_WORK INSTRUCTION_
Only an exact copy of the records, from the line with "Then compare them" through the last line, is wanted.

Extracted records
------------------------------------
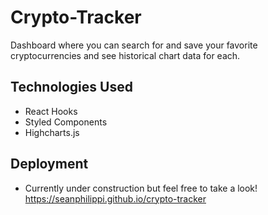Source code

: # Crypto-Tracker

Dashboard where you can search for and save your favorite cryptocurrencies and see historical chart data for each.

## Technologies Used
* React Hooks
* Styled Components
* Highcharts.js

## Deployment
* Currently under construction but feel free to take a look!<br>
https://seanphilippi.github.io/crypto-tracker
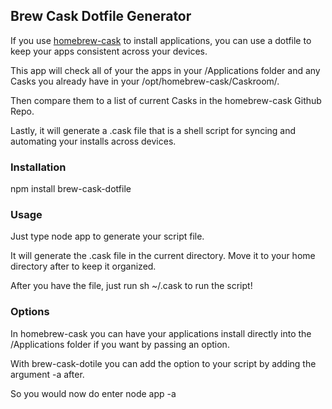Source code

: ## Brew Cask Dotfile Generator

If you use [homebrew-cask](https://github.com/phinze/homebrew-cask)
to install applications, you can use a dotfile to keep your apps
consistent across your devices.

This app will check all of your the apps in your /Applications
folder and any Casks you already have in your
/opt/homebrew-cask/Caskroom/.

Then compare them to a list of current Casks in the homebrew-cask
Github Repo.

Lastly, it will generate a .cask file that is a shell script for
syncing and automating your installs across devices.


### Installation

npm install brew-cask-dotfile


### Usage

Just type node app to generate your script file.

It will generate the .cask file in the current directory.  Move it to
your home directory after to keep it organized.

After you have the file, just run sh ~/.cask to run the script!


### Options

In homebrew-cask you can have your applications install directly into
the /Applications folder if you want by passing an option.

With brew-cask-dotile you can add the option to your script by adding
the argument -a after.

So you would now do enter node app -a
------------------------------------
_THE ANSWER_
Then compare them to a list of current Casks in the homebrew-cask
Github Repo.

Lastly, it will generate a .cask file that is a shell script for
syncing and automating your installs across devices.


### Installation

npm install brew-cask-dotfile


### Usage

Just type node app to generate your script file.

It will generate the .cask file in the current directory.  Move it to
your home directory after to keep it organized.

After you have the file, just run sh ~/.cask to run the script!


### Options

In homebrew-cask you can have your applications install directly into
the /Applications folder if you want by passing an option.

With brew-cask-dotile you can add the option to your script by adding
the argument -a after.

So you would now do enter node app -a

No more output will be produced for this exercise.